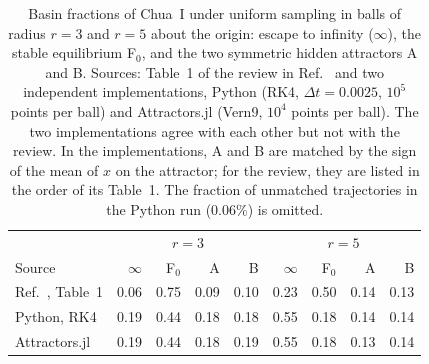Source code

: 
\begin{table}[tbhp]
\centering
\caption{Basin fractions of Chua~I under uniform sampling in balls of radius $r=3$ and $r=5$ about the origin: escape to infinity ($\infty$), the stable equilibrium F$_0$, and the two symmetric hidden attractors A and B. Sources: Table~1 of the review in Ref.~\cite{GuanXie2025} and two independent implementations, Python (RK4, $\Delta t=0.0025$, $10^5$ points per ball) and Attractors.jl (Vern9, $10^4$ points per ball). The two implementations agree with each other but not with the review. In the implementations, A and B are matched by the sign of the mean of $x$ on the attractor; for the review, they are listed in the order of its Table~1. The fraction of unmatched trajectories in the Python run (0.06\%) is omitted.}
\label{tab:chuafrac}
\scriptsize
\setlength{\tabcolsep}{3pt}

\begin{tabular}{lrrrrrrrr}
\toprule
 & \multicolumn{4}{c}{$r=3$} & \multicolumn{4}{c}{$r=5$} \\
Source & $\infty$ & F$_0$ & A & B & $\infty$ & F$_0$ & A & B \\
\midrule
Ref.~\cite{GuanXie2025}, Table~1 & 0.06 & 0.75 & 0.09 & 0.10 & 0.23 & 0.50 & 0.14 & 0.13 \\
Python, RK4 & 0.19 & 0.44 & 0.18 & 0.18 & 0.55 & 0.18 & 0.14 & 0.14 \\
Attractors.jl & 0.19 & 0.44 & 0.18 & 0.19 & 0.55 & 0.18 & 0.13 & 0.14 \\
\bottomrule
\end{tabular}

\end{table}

+++++

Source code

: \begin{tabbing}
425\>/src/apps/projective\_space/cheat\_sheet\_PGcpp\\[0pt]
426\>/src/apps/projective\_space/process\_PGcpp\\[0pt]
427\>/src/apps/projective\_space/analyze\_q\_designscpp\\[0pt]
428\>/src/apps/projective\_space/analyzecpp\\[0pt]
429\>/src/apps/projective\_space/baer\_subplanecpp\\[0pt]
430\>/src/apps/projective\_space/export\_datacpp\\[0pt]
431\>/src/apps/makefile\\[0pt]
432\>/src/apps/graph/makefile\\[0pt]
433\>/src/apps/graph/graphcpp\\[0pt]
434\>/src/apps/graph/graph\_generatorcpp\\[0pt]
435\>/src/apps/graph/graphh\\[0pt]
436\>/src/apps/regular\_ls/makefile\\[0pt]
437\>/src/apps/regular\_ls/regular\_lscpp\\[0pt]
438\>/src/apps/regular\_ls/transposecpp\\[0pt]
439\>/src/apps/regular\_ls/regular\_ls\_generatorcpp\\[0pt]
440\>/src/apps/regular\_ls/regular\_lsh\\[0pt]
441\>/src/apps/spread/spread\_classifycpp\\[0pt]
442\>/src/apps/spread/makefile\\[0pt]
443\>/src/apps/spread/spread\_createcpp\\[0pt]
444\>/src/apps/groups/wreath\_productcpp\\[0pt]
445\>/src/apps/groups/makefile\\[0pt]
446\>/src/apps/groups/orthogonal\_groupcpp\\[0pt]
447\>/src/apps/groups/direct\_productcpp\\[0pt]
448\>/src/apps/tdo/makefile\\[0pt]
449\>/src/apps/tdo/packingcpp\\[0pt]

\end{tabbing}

+++++

■ What you have to do ■
Give back, exactly as written, the stretch from the line with "436\>/src/apps/regular\_ls/makefile\\[0pt]" through the line with "442\>/src/apps/spread/makefile\\[0pt]", and no other lines from the records above.

■ Response ■
436\>/src/apps/regular\_ls/makefile\\[0pt]
437\>/src/apps/regular\_ls/regular\_lscpp\\[0pt]
438\>/src/apps/regular\_ls/transposecpp\\[0pt]
439\>/src/apps/regular\_ls/regular\_ls\_generatorcpp\\[0pt]
440\>/src/apps/regular\_ls/regular\_lsh\\[0pt]
441\>/src/apps/spread/spread\_classifycpp\\[0pt]
442\>/src/apps/spread/makefile\\[0pt]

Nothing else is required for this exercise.